━━ Source material ━━
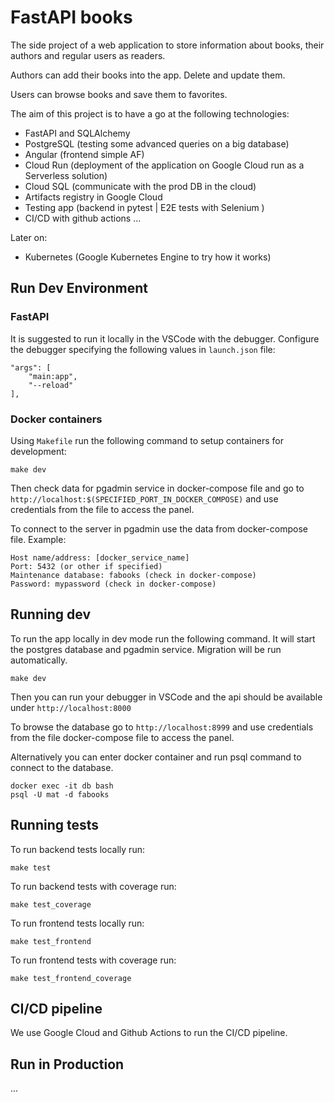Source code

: # FastAPI books

The side project of a web application to store information about books, their authors and regular users as readers.

Authors can add their books into the app. Delete and update them.

Users can browse books and save them to favorites.

The aim of this project is to have a go at the following technologies:
- FastAPI and SQLAlchemy
- PostgreSQL (testing some advanced queries on a big database)
- Angular (frontend simple AF)
- Cloud Run (deployment of the application on Google Cloud run as a Serverless solution)
- Cloud SQL (communicate with the prod DB in the cloud)
- Artifacts registry in Google Cloud
- Testing app (backend in pytest | E2E tests with Selenium )
- CI/CD with github actions
...

Later on:
- Kubernetes (Google Kubernetes Engine to try how it works)


## Run Dev Environment
### FastAPI
It is suggested to run it locally in the VSCode with the debugger. Configure the debugger specifying the following values in `launch.json` file:
```
"args": [
    "main:app",
    "--reload"
],
```


### Docker containers
Using `Makefile` run the following command to setup containers for development:
```
make dev
```

Then check data for pgadmin service in docker-compose file and go to `http://localhost:$(SPECIFIED_PORT_IN_DOCKER_COMPOSE)` and use credentials from the file to access the panel.

To connect to the server in pgadmin use the data from docker-compose file.
Example:
```
Host name/address: [docker_service_name]
Port: 5432 (or other if specified)
Maintenance database: fabooks (check in docker-compose)
Password: mypassword (check in docker-compose)
```

## Running dev
To run the app locally in dev mode run the following command. It will start the postgres database and pgadmin service. Migration will be run automatically.
```
make dev
```

Then you can run your debugger in VSCode and the api should be available under `http://localhost:8000`

To browse the database go to `http://localhost:8999` and use credentials from the file docker-compose file to access the panel.

Alternatively you can enter docker container and run psql command to connect to the database.

```
docker exec -it db bash
psql -U mat -d fabooks
```


## Running tests
To run backend tests locally run:
```
make test
```

To run backend tests with coverage run:
```
make test_coverage
```

To run frontend tests locally run:
```
make test_frontend
```

To run frontend tests with coverage run:
```
make test_frontend_coverage
```


## CI/CD pipeline
We use Google Cloud and Github Actions to run the CI/CD pipeline.



## Run in Production
...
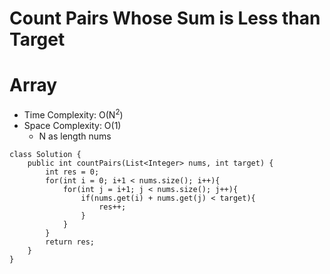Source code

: # Count Pairs Whose Sum is Less than Target

# Array

- Time Complexity: O(N<sup>2</sup>)
- Space Complexity: O(1)
  - N as length nums

```
class Solution {
    public int countPairs(List<Integer> nums, int target) {
        int res = 0;
        for(int i = 0; i+1 < nums.size(); i++){
            for(int j = i+1; j < nums.size(); j++){
                if(nums.get(i) + nums.get(j) < target){
                    res++;
                }
            }
        }
        return res;
    }
}
```
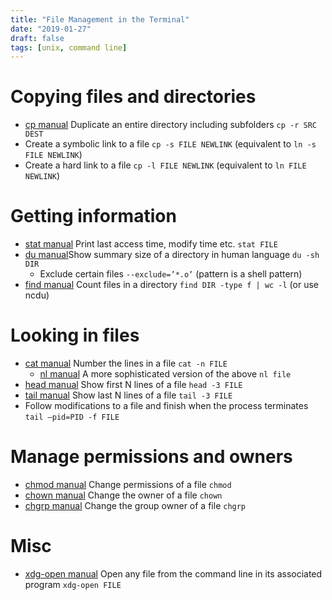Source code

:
 ```yaml
---
title: "File Management in the Terminal"
date: "2019-01-27"
draft: false
tags: [unix, command line]
---
```



# Copying files and directories

- [cp manual](http://man7.org/linux/man-pages/man1/cp.1.html) Duplicate an entire directory including subfolders `cp -r SRC DEST`
- Create a symbolic link to a file `cp -s FILE NEWLINK` (equivalent to `ln -s FILE NEWLINK`)
- Create a hard link to a file `cp -l FILE NEWLINK` (equivalent to `ln FILE NEWLINK`)

# Getting information

- [stat manual](http://man7.org/linux/man-pages/man1/stat.1.html) Print last access time, modify time etc. `stat FILE`
- [du manual](http://man7.org/linux/man-pages/man1/du.1.html)Show summary size of a directory in human language `du -sh DIR`
  - Exclude certain files `--exclude=’*.o’` (pattern is a shell pattern)
- [find manual](http://man7.org/linux/man-pages/man1/find.1.html) Count files in a directory `find DIR -type f | wc -l` (or use ncdu)

# Looking in files

- [cat manual](http://man7.org/linux/man-pages/man1/cat.1.html) Number the lines in a file `cat -n FILE`
  - [nl manual](http://man7.org/linux/man-pages/man1/nl.1.html) A more sophisticated version of the above `nl file`
- [head manual](http://man7.org/linux/man-pages/man1/head.1.html) Show first N lines of a file `head -3 FILE`
- [tail manual](http://man7.org/linux/man-pages/man1/tail.1.html) Show last N lines of a file `tail -3 FILE`
- Follow modifications to a file and finish when the process terminates `tail –pid=PID -f FILE`

# Manage permissions and owners

- [chmod manual](http://man7.org/linux/man-pages/man1/chmod.1.html) Change permissions of a file `chmod`
- [chown manual](http://man7.org/linux/man-pages/man1/chown.1.html) Change the owner of a file `chown`
- [chgrp manual](http://man7.org/linux/man-pages/man1/chgrp.1.html) Change the group owner of a file `chgrp`

# Misc

- [xdg-open manual](https://linux.die.net/man/1/xdg-open) Open any file from the command line in its associated program `xdg-open FILE`
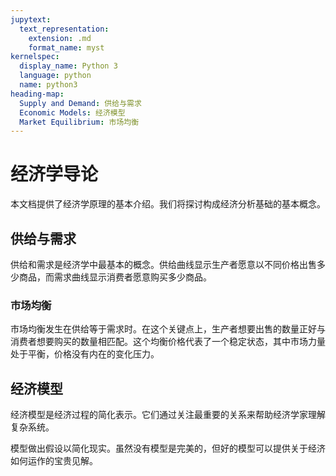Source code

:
 ```yaml
---
jupytext:
  text_representation:
    extension: .md
    format_name: myst
kernelspec:
  display_name: Python 3
  language: python
  name: python3
heading-map:
  Supply and Demand: 供给与需求
  Economic Models: 经济模型
  Market Equilibrium: 市场均衡
---
```


# 经济学导论

本文档提供了经济学原理的基本介绍。我们将探讨构成经济分析基础的基本概念。

## 供给与需求

供给和需求是经济学中最基本的概念。供给曲线显示生产者愿意以不同价格出售多少商品，而需求曲线显示消费者愿意购买多少商品。

### 市场均衡

市场均衡发生在供给等于需求时。在这个关键点上，生产者想要出售的数量正好与消费者想要购买的数量相匹配。这个均衡价格代表了一个稳定状态，其中市场力量处于平衡，价格没有内在的变化压力。

## 经济模型

经济模型是经济过程的简化表示。它们通过关注最重要的关系来帮助经济学家理解复杂系统。

模型做出假设以简化现实。虽然没有模型是完美的，但好的模型可以提供关于经济如何运作的宝贵见解。
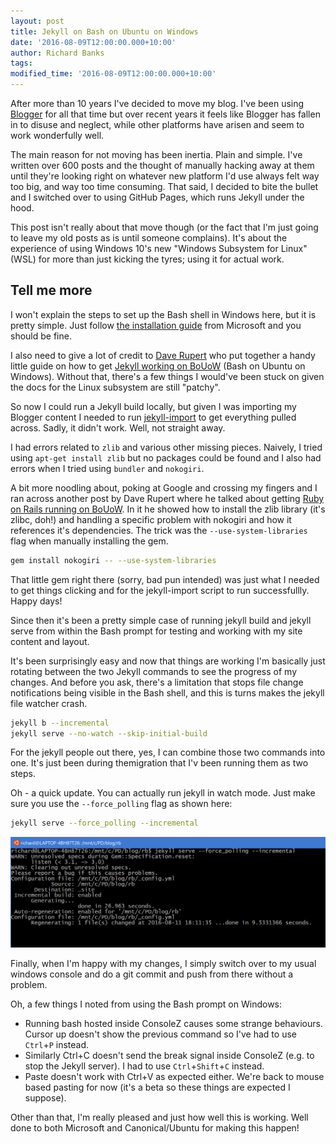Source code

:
 ```yaml
---
layout: post
title: Jekyll on Bash on Ubuntu on Windows
date: '2016-08-09T12:00:00.000+10:00'
author: Richard Banks
tags: 
modified_time: '2016-08-09T12:00:00.000+10:00'
---
```

After more than 10 years I've decided to move my blog. I've been using [Blogger](http://blogger.com) for all that time but over recent years it feels like Blogger has fallen in to disuse and neglect, while other platforms have arisen and seem to work wonderfully well.

The main reason for not moving has been inertia. Plain and simple. I've written over 600 posts and the thought of manually hacking away at them until they're looking right on whatever new platform I'd use always felt way too big, and way too time consuming. That said, I decided to bite the bullet and I switched over to using GitHub Pages, which runs Jekyll under the hood.

This post isn't really about that move though (or the fact that I'm just going to leave my old posts as is until someone complains). It's about the experience of using Windows 10's new "Windows Subsystem for Linux" (WSL) for more than just kicking the tyres; using it for actual work.

## Tell me more

I won't explain the steps to set up the Bash shell in Windows here, but it is pretty simple. Just follow [the installation guide](https://msdn.microsoft.com/en-us/commandline/wsl/install_guide) from Microsoft and you should be fine.

I also need to give a lot of credit to [Dave Rupert](http://daverupert.com) who put together a handy little guide on how to get [Jekyll working on BoUoW](http://daverupert.com/2016/04/jekyll-on-windows-with-bash/) (Bash on Ubuntu on Windows). Without that, there's a few things I would've been stuck on given the docs for the Linux subsystem are still "patchy".  

So now I could run a Jekyll build locally, but given I was importing my Blogger content I needed to run [jekyll-import](http://import.jekyllrb.com/docs/blogger/) to get everything pulled across. Sadly, it didn't work. Well, not straight away.

I had errors related to `zlib` and various other missing pieces. Naively, I tried using `apt-get install zlib` but no packages could be found and I also had errors when I tried using `bundler` and `nokogiri`.

A bit more noodling about, poking at Google and crossing my fingers and I ran across another post by Dave Rupert where he talked about getting [Ruby on Rails running on BoUoW](http://daverupert.com/2016/06/ruby-on-rails-on-bash-on-ubuntu-on-windows/). In it he showed how to install the zlib library (it's zlibc, doh!) and handling a specific problem with nokogiri and how it references it's dependencies. The trick was the `--use-system-libraries` flag when manually installing the gem.

``` bash
gem install nokogiri -- --use-system-libraries
```

That little gem right there (sorry, bad pun intended) was just what I needed to get things clicking and for the jekyll-import script to run successfullly. Happy days!

Since then it's been a pretty simple case of running jekyll build and jekyll serve from within the Bash prompt for testing and working with my site content and layout.

It's been surprisingly easy and now that things are working I'm basically just rotating between the two Jekyll commands to see the progress of my changes. And before you ask, there's a limitation that stops file change notifications being visible in the Bash shell, and this is turns makes the jekyll file watcher crash. 

``` bash
jekyll b --incremental
jekyll serve --no-watch --skip-initial-build 
```

For the jekyll people out there, yes, I can combine those two commands into one. It's just been during themigration that I'v been running them as two steps. 

Oh - a quick update. You can actually run jekyll in watch mode. Just make sure you use the `--force_polling` flag as shown here: 

``` bash
jekyll serve --force_polling --incremental 
```
![bash console](/assets/images/2016-08-11_jobouow.jpg)


Finally, when I'm happy with my changes, I simply switch over to my usual windows console and do a git commit and push from there without a problem.

Oh, a few things I noted from using the Bash prompt on Windows:

* Running bash hosted inside ConsoleZ causes some strange behaviours. Cursor up doesn't show the previous command so I've had to use `Ctrl`+`P` instead.
* Similarly Ctrl+C doesn't send the break signal inside ConsoleZ (e.g. to stop the Jekyll server).  I had to use `Ctrl`+`Shift`+`C` instead.
* Paste doesn't work with Ctrl+V as expected either. We're back to mouse based pasting for now (it's a beta so these things are expected I suppose).

Other than that, I'm really pleased and just how well this is working. Well done to both Microsoft and Canonical/Ubuntu for making this happen!
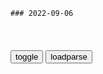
 ```tip
### 2022-09-06
```

<table id="tbc" style="white-space:pre-wrap">
</table>
<button onclick="toggleb()">toggle</button>
<button onclick="loadparse()">loadparse</button>
<br>
<!-- 🌸<br>🍅-　-🍑<hr>🍀 -->
<pre>
<textarea rows="30" cols="100" style="display: none" id="tar">

这张轰动世界的照片斩获无数大奖，摄影师：拍摄它是我最大的耻辱_迈克·韦尔斯_博帕尔_灾难
https://www.sohu.com/a/582605879_121166743

https://p4.itc.cn/q_70/images03/20220905/a53e22da924b4fb39af2eb6edfa7fd54.jpeg
https://p4.itc.cn/q_70/images03/20220905/7ebe8db2b26049fa8e8c604649a4efb7.jpeg

<font size="1" style="color:#DCDCDC">2022-09-06</font>

迫于“统一时间窗口”压力，将在台海采取行动？美媒：中国等得起
https://mbd.baidu.com/newspage/data/landingsuper?context=%7B%22nid%22%3A%22news_9533691605804386060%22%7D&n_type=-1&p_from=-1

https://pics5.baidu.com/feed/f3d3572c11dfa9ec0c87468fc1962c09908fc14a.jpeg?token=ed97d91eab207769122fa946803db160
https://pics6.baidu.com/feed/3812b31bb051f819894f484879f291e72e73e71f.jpeg?token=a529ab56651d78f026e316e3485f59db

<font size="1" style="color:#DCDCDC">2022-09-06</font>

国内中风猝死的人，比国外多了几倍，几乎身边的人都有病变｜医者
https://mbd.baidu.com/newspage/data/videolanding?nid=sv_11406547203207790826&sourceFrom=pc_feedlist

<font size="1" style="color:#DCDCDC">2022-09-06</font>

我国规模最大量子城域网正式开通
https://mbd.baidu.com/newspage/data/landingsuper?context=%7B%22nid%22%3A%22news_8680286933950996435%22%7D&n_type=-1&p_from=-1

<font size="1" style="color:#DCDCDC">2022-09-06</font>

斯大林被人骂是“小胡子魔鬼”，得知是谁骂的，却不敢拿他怎么样
https://mbd.baidu.com/newspage/data/videolanding?nid=sv_14026069190109282997&sourceFrom=pc_feedlist

<font size="1" style="color:#DCDCDC">2022-09-06</font>

自己暗恋的女神喜欢上了笑霸，小伙当场提出要单挑
https://mbd.baidu.com/newspage/data/videolanding?nid=sv_4686985698014766520&sourceFrom=pc_feedlist

<font size="1" style="color:#DCDCDC">2022-09-06</font>

卡扎菲遭遇刺杀，女保镖飞扑上去，为他挡下致命子弹！
https://mbd.baidu.com/newspage/data/videolanding?nid=sv_4596203060189238575&sourceFrom=pc_feedlist

卡扎菲也对大工程情有独钟。

<font size="1" style="color:#DCDCDC">2022-09-06</font>

卡扎菲推翻利比亚旧王朝，整个行动过程，顺利得让人不敢相信！
https://mbd.baidu.com/newspage/data/videolanding?nid=sv_1258447530389856113&sourceFrom=pc_feedlist

卡扎菲和幕僚们的运气确实好得出奇，郑变军队一路上根本没有遇到任何抵抗。

<font size="1" style="color:#DCDCDC">2022-09-06</font>

流萤集（一首）:天空中没有翅膀的痕迹，但我已飞过。
https://baijiahao.baidu.com/s?id=1685156679631571115&wfr=spider&for=pc

天空中没有翅膀的痕迹，但我已飞过。

鉴赏：

这一诗句出自泰戈尔的《流萤集》，但人们常常将它误认为是《飞鸟集》诗句。

<font size="1" style="color:#DCDCDC">2022-09-06</font>

泰戈尔32句经典语录，生如夏花之绚烂，死如秋叶之静美|爱情_网易订阅
https://www.163.com/dy/article/H0C9JITG05419S1W.html

http://dingyue.ws.126.net/2022/0217/f12a9de6j00r7eny2000fd200b40074g00b40074.jpg

1. 生如夏花之绚烂，死如秋叶之静美。

2. 眼睛为她下着雨，心却为她打着伞，这就是爱情。

3. 世界以痛吻我，要我报之以歌。

4. 只有经历过地狱般的磨砺，才能练就创造天堂的力量；只有流过血的手指，才能弹出世间的绝响。

5. 当你为错过太阳而哭泣的时候，你也要再错过群星了。

6. 我们把世界看错，反说它欺骗了我们。

7. 不要着急，最好的总会在最不经意的时候出现。

8. 纵然伤心，也不要愁眉不展，因为你不知是谁会爱上你的笑容。

9. 你的负担将变成礼物，你受的苦将照亮你的路。

10. 你微微地笑着，不同我说什么话。而我觉得，为了这个，我已等待得很久了。

11. 友谊和爱情之间的区别在于：友谊意味着两个人和世界，然而爱情意味着两个人就是世界。

12. 天空没有翅膀的痕迹，而我已飞过。

13. 我的心是旷野的鸟，在你的眼睛里找到了它的天空。

14. 有时候爱情不是因为看到了才相信，而是因为相信才看得到。

15. 人生的意义不在于留下什么，只要你经历过，就是最大的美好，这不是无能，而是一种超然。

16. 长日尽处，我站在你的面前， 你将看到我的疤痕，知道我曾经受伤，也曾经痊愈。

17. 完全理智的心，恰如一柄全是锋刃的刀，会叫使用它的人手上流血。

18. “可能”问“不可能”道：“你住在什么地方呢？”它回答道：“在那无能为力者的梦境里。”

19. 有一次，我们梦见大家都是不相识的。我们醒了，却知道我们原是相亲相爱的。有一天，我们梦见我们相亲相爱了，我醒了，才知道我们早已经是陌路。

20. 顺境也好，逆境也好，人生就是一场对种种困难无尽无休的斗争，一场以寡敌众的战斗。

21. 离你越近的地方，路途越远；最简单的音调，需要最艰苦的练习。

22. 有一个夜晚我烧毁了所有的记忆,从此我的梦就透明了,有一个早晨我扔掉了所有的昨天,从此我的脚步就轻盈了。

23. 鸟翼系上了黄金，这鸟儿便永远不能再在天上翱翔了。

24. 只管走过去，不要逗留着去采了花朵来保存，因为一路上，花朵会继续开放的。

25. 当你没胃口时，不要抱怨食物。

26. 如果你把所有的失误都关在门外，真理也将被关在门外了。

27. 一定要小心挑选敌人，因为你会发现，你自己和敌人变得越来越像。

28. 刀鞘保护刀的锋利，它自己则满足于它的迟钝。

29. 尘世上那些爱我的人,用尽方法拉住我。你的爱就不是那样,你的爱比他们伟大的多,你让我自由。

30. 沉默是一种美德，但是在喜欢的人面前沉默，就是一种懦弱。

31. 那些仅仅循规蹈矩过活的人，并不是在使社会进步，只是在使社会维持下去。

32. 思念，是一只养熟的信鸽，无论放飞多么长的时间和距离总能飞回原处。

<font size="1" style="color:#DCDCDC">2022-09-06</font>

20岁女孩患癌，临死前看到父亲却吓发抖，医生察觉不对劲｜医者
https://mbd.baidu.com/newspage/data/videolanding?nid=sv_17069285056335459736&sourceFrom=pc_feedlist

<font size="1" style="color:#DCDCDC">2022-09-06</font>

下海：男子辞职上台发言，竟一个脏字都不带，把全院领导羞辱一遍
https://mbd.baidu.com/newspage/data/videolanding?nid=sv_9025304402956177545&sourceFrom=pc_feedlist

<font size="1" style="color:#DCDCDC">2022-09-06</font>

</textarea>
</pre>
<!-- 🍀<br>🍑-　-🍅<hr>🌸 -->

```note
```

<script src="https://code.jquery.com/jquery-1.11.3.min.js" type="text/javascript"></script>

<script src="https://cdnjs.cloudflare.com/ajax/libs/fancybox/3.5.7/jquery.fancybox.min.js"></script>
<link rel="stylesheet" type="text/css" href="https://cdnjs.cloudflare.com/ajax/libs/fancybox/3.5.7/jquery.fancybox.min.css">

<script type="text/javascript">

var __urlRegex = /(\b(https?|ftp|file):\/\/[-A-Z0-9+&@#\/%?=~_|!:,.;]*[-A-Z0-9+&@#\/%=~_|])/ig;
var __imgRegex = /\.(?:jpe?g|gif|png|webp)$/i;

loadparse();

function parseURL($string){

    var exp = __urlRegex;
    return $string.replace(exp,function(match){
            __imgRegex.lastIndex=0;
            if(__imgRegex.test(match)){
                return '<a data-fancybox="gallery" href="' + match.replace("/p=700", "")
                 + '"><img src="' + match.replace("/p=700", "/p=160x200")+'" width="64"></a>';
            }
            else{
                return '<a href="' + match + '" target="_blank">' + match + '</a>';
            }
        }
    );
}

function loadparse() {
  tbc.innerHTML = parseURL(tar.value);
}

function toggleb() {
  var x = document.getElementById("tar");
  if (x.style.display === "none") {
    x.style.display = "";
  } else {
    x.style.display = "none";
  }
}

</script>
━━━
Your goal:
A word-for-word copy is needed, starting at the first line of the listing and ending with the line bearing "Users can browse". No pictures.

Exercise solution:
Source code

: # FastAPI books

The side project of a web application to store information about books, their authors and regular users as readers.

Authors can add their books into the app. Delete and update them.

Users can browse books and save them to favorites.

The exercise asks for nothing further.